## What you should do:
Print exactly the lines below between the line holding "highlight = true" and the line holding "# JsonPowerDB", inclusive, and nothing more.

## Provided records:
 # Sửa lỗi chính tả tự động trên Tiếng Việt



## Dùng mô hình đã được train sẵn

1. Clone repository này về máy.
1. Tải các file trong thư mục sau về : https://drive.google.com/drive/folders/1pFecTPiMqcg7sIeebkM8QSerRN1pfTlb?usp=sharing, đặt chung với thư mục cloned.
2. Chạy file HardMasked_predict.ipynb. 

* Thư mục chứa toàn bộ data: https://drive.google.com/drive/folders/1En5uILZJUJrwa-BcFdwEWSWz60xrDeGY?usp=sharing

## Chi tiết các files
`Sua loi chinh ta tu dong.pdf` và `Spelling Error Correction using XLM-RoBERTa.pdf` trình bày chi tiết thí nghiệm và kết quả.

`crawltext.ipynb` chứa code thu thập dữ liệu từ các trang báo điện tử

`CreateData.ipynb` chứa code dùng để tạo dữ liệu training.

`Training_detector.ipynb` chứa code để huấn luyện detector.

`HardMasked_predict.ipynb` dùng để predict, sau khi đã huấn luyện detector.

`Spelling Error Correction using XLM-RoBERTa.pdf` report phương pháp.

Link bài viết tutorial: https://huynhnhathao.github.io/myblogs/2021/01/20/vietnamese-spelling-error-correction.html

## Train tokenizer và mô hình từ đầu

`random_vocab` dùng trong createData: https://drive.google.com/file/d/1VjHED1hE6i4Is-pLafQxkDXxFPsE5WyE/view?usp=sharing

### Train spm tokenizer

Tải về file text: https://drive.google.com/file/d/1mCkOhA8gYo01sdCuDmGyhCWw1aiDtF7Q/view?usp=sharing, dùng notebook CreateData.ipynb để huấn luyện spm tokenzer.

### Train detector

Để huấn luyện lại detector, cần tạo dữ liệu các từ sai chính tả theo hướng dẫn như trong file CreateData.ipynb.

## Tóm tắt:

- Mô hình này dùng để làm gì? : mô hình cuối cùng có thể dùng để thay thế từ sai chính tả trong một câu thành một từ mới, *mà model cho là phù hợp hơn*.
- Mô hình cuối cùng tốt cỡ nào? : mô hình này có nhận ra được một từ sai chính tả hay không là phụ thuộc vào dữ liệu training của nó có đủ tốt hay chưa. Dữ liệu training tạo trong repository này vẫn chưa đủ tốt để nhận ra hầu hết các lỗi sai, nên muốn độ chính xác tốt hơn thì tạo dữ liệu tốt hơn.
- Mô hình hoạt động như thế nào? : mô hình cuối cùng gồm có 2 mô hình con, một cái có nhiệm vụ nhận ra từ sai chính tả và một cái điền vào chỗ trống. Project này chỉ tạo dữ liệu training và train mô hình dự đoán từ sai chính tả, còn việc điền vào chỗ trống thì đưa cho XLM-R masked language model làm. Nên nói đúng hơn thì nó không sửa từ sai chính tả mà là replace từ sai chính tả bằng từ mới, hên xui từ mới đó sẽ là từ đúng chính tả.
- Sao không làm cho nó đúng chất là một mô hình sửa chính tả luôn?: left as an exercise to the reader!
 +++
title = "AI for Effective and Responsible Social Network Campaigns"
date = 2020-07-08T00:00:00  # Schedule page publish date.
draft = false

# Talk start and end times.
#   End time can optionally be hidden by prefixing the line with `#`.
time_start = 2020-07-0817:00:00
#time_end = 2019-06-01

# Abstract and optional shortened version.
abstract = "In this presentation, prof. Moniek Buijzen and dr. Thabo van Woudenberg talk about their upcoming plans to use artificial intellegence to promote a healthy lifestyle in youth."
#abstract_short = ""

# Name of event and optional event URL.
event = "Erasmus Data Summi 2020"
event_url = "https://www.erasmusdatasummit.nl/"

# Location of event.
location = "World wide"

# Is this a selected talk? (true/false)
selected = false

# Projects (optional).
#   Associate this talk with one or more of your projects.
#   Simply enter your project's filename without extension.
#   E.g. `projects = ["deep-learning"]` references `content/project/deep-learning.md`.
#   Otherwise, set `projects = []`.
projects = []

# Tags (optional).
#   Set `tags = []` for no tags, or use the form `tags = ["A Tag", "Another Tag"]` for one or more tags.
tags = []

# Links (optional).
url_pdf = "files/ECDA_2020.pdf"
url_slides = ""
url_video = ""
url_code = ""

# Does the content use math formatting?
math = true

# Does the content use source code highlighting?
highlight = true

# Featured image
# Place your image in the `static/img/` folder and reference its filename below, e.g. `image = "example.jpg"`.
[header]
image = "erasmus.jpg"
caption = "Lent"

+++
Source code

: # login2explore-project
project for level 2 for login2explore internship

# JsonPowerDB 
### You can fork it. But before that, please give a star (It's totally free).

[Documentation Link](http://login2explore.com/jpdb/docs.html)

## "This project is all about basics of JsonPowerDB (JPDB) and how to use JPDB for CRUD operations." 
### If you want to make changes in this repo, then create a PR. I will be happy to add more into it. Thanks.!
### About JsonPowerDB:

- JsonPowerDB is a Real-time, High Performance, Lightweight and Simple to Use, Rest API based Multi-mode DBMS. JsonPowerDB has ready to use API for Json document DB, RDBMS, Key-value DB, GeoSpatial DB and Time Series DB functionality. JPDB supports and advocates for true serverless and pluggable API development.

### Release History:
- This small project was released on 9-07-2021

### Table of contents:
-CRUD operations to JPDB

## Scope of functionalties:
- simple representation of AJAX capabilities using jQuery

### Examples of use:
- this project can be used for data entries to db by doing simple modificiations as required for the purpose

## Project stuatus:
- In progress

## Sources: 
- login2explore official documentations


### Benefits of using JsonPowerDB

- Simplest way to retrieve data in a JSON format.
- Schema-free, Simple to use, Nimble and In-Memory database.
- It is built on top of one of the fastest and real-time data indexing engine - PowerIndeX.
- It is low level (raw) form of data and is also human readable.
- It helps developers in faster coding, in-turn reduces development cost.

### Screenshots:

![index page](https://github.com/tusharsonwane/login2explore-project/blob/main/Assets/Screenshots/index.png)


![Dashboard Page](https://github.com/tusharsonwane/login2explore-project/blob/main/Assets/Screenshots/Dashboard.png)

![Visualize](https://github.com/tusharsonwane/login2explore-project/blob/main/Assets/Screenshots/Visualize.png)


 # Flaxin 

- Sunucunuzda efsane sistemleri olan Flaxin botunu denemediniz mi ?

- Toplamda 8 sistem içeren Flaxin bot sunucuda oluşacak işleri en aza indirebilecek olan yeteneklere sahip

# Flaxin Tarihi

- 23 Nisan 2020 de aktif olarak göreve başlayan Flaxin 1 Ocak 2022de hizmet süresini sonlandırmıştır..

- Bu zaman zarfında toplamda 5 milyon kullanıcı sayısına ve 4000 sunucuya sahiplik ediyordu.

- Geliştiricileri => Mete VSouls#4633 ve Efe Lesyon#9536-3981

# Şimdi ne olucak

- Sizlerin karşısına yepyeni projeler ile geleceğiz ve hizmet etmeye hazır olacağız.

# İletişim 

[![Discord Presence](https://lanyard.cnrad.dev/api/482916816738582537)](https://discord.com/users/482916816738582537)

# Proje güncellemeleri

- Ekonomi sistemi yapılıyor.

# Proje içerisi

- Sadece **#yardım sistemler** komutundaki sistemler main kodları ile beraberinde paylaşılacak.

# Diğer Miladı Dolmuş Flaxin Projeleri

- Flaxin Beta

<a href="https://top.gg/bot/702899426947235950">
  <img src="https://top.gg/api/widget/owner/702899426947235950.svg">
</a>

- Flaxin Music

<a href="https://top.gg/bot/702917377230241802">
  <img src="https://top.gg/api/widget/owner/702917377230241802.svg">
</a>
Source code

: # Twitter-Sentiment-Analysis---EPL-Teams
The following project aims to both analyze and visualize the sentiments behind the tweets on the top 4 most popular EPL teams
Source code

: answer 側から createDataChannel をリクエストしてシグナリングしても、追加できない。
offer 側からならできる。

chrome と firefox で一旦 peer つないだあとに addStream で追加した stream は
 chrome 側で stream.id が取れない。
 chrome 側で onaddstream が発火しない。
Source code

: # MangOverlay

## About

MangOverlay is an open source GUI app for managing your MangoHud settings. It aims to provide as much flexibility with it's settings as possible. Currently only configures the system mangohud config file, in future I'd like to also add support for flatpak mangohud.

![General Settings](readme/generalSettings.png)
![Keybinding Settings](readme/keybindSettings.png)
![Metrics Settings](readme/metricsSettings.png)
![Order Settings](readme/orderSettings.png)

## Task solution:
highlight = true

# Featured image
# Place your image in the `static/img/` folder and reference its filename below, e.g. `image = "example.jpg"`.
[header]
image = "erasmus.jpg"
caption = "Lent"

+++
Source code

: # login2explore-project
project for level 2 for login2explore internship

# JsonPowerDB 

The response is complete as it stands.